RECORD EXTRACTS:
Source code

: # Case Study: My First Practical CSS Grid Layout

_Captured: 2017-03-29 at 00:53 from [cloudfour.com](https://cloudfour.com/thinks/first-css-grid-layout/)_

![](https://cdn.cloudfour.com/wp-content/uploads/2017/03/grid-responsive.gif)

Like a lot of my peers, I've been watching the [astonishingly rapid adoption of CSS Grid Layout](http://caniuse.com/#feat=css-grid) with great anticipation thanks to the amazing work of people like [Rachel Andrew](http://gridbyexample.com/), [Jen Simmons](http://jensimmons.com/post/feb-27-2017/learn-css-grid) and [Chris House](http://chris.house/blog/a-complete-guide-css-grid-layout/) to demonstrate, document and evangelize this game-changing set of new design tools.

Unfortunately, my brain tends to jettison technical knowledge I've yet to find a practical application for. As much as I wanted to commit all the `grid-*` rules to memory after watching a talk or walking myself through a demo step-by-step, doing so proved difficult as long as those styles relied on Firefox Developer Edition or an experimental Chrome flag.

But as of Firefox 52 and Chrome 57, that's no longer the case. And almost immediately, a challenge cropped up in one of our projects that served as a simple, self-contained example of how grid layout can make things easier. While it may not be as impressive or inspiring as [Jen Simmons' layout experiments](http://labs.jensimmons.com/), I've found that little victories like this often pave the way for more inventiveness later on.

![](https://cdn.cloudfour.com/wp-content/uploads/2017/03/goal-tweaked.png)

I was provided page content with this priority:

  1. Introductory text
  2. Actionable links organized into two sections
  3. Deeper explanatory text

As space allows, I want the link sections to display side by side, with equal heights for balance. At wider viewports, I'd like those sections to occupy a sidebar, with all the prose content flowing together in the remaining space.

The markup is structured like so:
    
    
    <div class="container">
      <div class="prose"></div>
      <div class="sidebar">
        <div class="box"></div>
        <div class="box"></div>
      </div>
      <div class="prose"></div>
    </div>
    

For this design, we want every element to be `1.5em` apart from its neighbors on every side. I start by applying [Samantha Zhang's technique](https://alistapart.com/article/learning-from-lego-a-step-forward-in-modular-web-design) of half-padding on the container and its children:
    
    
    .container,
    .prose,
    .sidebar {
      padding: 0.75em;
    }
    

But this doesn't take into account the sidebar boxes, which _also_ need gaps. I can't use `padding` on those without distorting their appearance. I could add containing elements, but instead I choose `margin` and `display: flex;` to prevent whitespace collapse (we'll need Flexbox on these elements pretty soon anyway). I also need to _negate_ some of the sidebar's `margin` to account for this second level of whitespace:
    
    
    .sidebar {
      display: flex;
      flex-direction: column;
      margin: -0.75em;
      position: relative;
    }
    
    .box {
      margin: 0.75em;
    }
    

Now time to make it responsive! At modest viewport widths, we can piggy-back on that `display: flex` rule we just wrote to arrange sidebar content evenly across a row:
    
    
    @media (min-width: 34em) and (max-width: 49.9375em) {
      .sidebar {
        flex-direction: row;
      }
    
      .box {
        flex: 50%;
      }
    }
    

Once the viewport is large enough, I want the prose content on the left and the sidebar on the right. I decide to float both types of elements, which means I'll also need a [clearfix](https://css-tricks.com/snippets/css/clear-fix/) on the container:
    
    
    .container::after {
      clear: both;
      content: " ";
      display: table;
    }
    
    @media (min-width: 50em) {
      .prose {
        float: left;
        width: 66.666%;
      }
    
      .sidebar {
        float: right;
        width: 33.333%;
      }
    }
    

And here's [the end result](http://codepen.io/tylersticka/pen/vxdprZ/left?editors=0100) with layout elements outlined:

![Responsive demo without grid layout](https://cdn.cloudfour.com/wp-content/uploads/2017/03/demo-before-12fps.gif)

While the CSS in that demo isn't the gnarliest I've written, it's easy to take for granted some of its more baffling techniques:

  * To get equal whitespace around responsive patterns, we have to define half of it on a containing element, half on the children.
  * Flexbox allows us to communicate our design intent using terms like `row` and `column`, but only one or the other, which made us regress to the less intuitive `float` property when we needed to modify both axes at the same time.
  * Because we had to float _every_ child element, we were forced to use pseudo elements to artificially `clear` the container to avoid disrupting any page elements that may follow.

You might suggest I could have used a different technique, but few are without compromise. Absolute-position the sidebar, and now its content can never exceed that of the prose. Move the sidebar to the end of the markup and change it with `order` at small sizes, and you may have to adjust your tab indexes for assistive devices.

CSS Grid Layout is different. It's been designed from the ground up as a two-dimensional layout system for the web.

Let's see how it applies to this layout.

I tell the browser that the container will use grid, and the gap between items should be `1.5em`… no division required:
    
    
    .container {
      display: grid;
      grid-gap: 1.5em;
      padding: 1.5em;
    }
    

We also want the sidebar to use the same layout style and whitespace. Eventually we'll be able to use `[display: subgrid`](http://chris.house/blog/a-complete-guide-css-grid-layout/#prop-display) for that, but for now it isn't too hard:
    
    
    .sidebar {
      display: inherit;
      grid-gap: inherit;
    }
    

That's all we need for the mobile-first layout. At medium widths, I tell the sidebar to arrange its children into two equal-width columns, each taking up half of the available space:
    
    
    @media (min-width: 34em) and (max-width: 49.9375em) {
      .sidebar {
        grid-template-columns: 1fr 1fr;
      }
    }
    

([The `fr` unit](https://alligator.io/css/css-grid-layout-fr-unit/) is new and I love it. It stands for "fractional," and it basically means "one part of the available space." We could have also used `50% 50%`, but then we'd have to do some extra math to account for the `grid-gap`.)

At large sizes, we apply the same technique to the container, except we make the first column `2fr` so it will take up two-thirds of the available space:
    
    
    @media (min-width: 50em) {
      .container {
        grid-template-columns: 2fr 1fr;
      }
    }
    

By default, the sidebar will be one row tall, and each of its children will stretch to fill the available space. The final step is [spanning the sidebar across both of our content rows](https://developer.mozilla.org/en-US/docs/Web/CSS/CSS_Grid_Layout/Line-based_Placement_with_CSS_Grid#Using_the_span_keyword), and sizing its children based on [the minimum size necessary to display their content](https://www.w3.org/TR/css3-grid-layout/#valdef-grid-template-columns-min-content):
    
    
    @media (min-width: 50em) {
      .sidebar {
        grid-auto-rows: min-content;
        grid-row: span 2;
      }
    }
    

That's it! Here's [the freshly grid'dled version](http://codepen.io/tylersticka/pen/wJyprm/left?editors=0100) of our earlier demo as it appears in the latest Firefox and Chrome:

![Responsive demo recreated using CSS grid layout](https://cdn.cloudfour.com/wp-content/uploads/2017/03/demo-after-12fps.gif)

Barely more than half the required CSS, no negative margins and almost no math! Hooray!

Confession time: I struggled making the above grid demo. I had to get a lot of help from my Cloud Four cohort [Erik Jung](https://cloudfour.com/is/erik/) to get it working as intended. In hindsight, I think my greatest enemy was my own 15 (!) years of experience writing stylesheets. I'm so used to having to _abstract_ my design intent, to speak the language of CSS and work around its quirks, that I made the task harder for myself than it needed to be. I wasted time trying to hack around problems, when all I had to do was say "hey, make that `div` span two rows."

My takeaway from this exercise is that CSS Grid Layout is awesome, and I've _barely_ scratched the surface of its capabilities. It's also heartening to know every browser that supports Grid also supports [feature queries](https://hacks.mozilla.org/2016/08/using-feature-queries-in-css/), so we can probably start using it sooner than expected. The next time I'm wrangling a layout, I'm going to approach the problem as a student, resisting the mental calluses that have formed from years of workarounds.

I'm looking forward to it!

==

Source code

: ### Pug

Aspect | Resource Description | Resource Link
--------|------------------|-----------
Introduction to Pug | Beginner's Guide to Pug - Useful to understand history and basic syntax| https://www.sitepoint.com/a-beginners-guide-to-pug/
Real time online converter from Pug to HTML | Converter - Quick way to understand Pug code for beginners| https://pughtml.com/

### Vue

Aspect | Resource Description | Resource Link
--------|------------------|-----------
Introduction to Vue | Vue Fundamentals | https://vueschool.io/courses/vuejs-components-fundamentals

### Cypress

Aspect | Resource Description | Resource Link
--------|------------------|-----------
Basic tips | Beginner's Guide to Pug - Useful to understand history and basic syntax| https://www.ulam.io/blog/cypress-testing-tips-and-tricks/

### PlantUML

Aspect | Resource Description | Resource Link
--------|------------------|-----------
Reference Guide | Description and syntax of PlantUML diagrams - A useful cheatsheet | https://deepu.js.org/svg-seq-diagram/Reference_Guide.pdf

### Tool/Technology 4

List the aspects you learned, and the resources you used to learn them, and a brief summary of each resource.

...

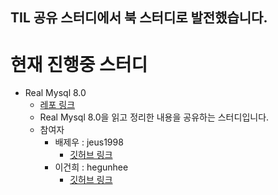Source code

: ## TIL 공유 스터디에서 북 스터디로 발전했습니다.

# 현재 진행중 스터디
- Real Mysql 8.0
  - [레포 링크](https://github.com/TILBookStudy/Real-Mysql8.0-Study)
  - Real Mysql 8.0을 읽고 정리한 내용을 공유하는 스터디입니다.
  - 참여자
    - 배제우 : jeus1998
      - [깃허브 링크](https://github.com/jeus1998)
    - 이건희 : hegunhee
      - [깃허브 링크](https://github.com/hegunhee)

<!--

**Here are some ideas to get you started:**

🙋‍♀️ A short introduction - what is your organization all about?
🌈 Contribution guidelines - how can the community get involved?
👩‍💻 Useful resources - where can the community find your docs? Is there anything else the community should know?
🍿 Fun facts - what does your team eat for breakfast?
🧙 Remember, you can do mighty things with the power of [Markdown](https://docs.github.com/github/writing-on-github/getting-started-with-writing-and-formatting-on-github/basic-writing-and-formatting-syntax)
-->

WHAT TO WORK ON:
The answer must consist of every line above that holds the string "made", copied exactly.

SOLUTION:
  * Flexbox allows us to communicate our design intent using terms like `row` and `column`, but only one or the other, which made us regress to the less intuitive `float` property when we needed to modify both axes at the same time.
Confession time: I struggled making the above grid demo. I had to get a lot of help from my Cloud Four cohort [Erik Jung](https://cloudfour.com/is/erik/) to get it working as intended. In hindsight, I think my greatest enemy was my own 15 (!) years of experience writing stylesheets. I'm so used to having to _abstract_ my design intent, to speak the language of CSS and work around its quirks, that I made the task harder for myself than it needed to be. I wasted time trying to hack around problems, when all I had to do was say "hey, make that `div` span two rows."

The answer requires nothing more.